══ Records for this exercise

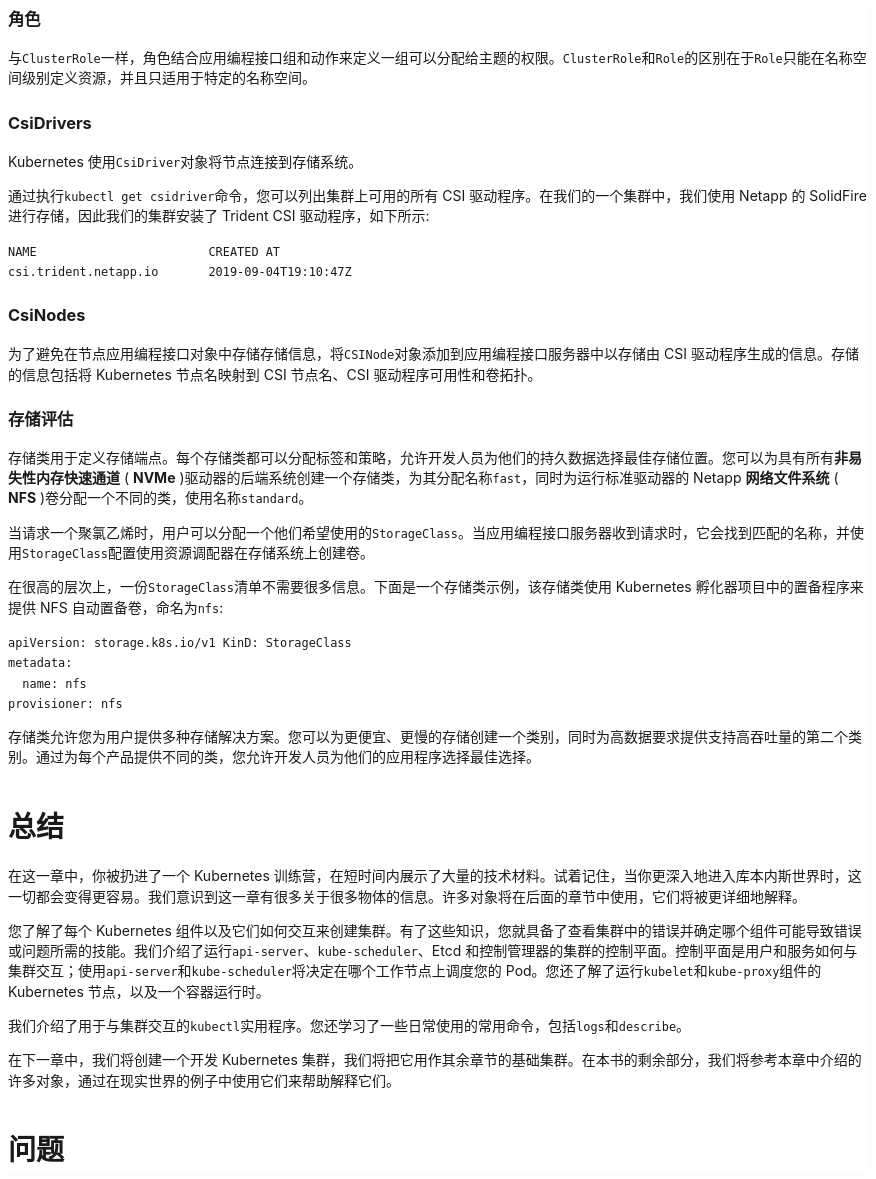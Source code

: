 ### 角色

与`ClusterRole`一样，角色结合应用编程接口组和动作来定义一组可以分配给主题的权限。`ClusterRole`和`Role`的区别在于`Role`只能在名称空间级别定义资源，并且只适用于特定的名称空间。

### CsiDrivers

Kubernetes 使用`CsiDriver`对象将节点连接到存储系统。

通过执行`kubectl get csidriver`命令，您可以列出集群上可用的所有 CSI 驱动程序。在我们的一个集群中，我们使用 Netapp 的 SolidFire 进行存储，因此我们的集群安装了 Trident CSI 驱动程序，如下所示:

```
NAME                    	CREATED AT
csi.trident.netapp.io   	2019-09-04T19:10:47Z
```

### CsiNodes

为了避免在节点应用编程接口对象中存储存储信息，将`CSINode`对象添加到应用编程接口服务器中以存储由 CSI 驱动程序生成的信息。存储的信息包括将 Kubernetes 节点名映射到 CSI 节点名、CSI 驱动程序可用性和卷拓扑。

### 存储评估

存储类用于定义存储端点。每个存储类都可以分配标签和策略，允许开发人员为他们的持久数据选择最佳存储位置。您可以为具有所有**非易失性内存快速通道** ( **NVMe** )驱动器的后端系统创建一个存储类，为其分配名称`fast`，同时为运行标准驱动器的 Netapp **网络文件系统** ( **NFS** )卷分配一个不同的类，使用名称`standard`。

当请求一个聚氯乙烯时，用户可以分配一个他们希望使用的`StorageClass`。当应用编程接口服务器收到请求时，它会找到匹配的名称，并使用`StorageClass`配置使用资源调配器在存储系统上创建卷。

在很高的层次上，一份`StorageClass`清单不需要很多信息。下面是一个存储类示例，该存储类使用 Kubernetes 孵化器项目中的置备程序来提供 NFS 自动置备卷，命名为`nfs`:

```
apiVersion: storage.k8s.io/v1 KinD: StorageClass
metadata:
  name: nfs
provisioner: nfs 
```

存储类允许您为用户提供多种存储解决方案。您可以为更便宜、更慢的存储创建一个类别，同时为高数据要求提供支持高吞吐量的第二个类别。通过为每个产品提供不同的类，您允许开发人员为他们的应用程序选择最佳选择。

# 总结

在这一章中，你被扔进了一个 Kubernetes 训练营，在短时间内展示了大量的技术材料。试着记住，当你更深入地进入库本内斯世界时，这一切都会变得更容易。我们意识到这一章有很多关于很多物体的信息。许多对象将在后面的章节中使用，它们将被更详细地解释。

您了解了每个 Kubernetes 组件以及它们如何交互来创建集群。有了这些知识，您就具备了查看集群中的错误并确定哪个组件可能导致错误或问题所需的技能。我们介绍了运行`api-server`、`kube-scheduler`、Etcd 和控制管理器的集群的控制平面。控制平面是用户和服务如何与集群交互；使用`api-server`和`kube-scheduler`将决定在哪个工作节点上调度您的 Pod。您还了解了运行`kubelet`和`kube-proxy`组件的 Kubernetes 节点，以及一个容器运行时。

我们介绍了用于与集群交互的`kubectl`实用程序。您还学习了一些日常使用的常用命令，包括`logs`和`describe`。

在下一章中，我们将创建一个开发 Kubernetes 集群，我们将把它用作其余章节的基础集群。在本书的剩余部分，我们将参考本章中介绍的许多对象，通过在现实世界的例子中使用它们来帮助解释它们。

# 问题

════

* _Assignment_
Only the line with "当请求一个聚氯乙烯时，用户可" and those preceding it, back to the first line of the entries, should be repeated exactly, without pictures.

* _Solution to the exercise_
Source code

: ### 角色

与`ClusterRole`一样，角色结合应用编程接口组和动作来定义一组可以分配给主题的权限。`ClusterRole`和`Role`的区别在于`Role`只能在名称空间级别定义资源，并且只适用于特定的名称空间。

### CsiDrivers

Kubernetes 使用`CsiDriver`对象将节点连接到存储系统。

通过执行`kubectl get csidriver`命令，您可以列出集群上可用的所有 CSI 驱动程序。在我们的一个集群中，我们使用 Netapp 的 SolidFire 进行存储，因此我们的集群安装了 Trident CSI 驱动程序，如下所示:

```
NAME                    	CREATED AT
csi.trident.netapp.io   	2019-09-04T19:10:47Z
```

### CsiNodes

为了避免在节点应用编程接口对象中存储存储信息，将`CSINode`对象添加到应用编程接口服务器中以存储由 CSI 驱动程序生成的信息。存储的信息包括将 Kubernetes 节点名映射到 CSI 节点名、CSI 驱动程序可用性和卷拓扑。

### 存储评估

存储类用于定义存储端点。每个存储类都可以分配标签和策略，允许开发人员为他们的持久数据选择最佳存储位置。您可以为具有所有**非易失性内存快速通道** ( **NVMe** )驱动器的后端系统创建一个存储类，为其分配名称`fast`，同时为运行标准驱动器的 Netapp **网络文件系统** ( **NFS** )卷分配一个不同的类，使用名称`standard`。

当请求一个聚氯乙烯时，用户可以分配一个他们希望使用的`StorageClass`。当应用编程接口服务器收到请求时，它会找到匹配的名称，并使用`StorageClass`配置使用资源调配器在存储系统上创建卷。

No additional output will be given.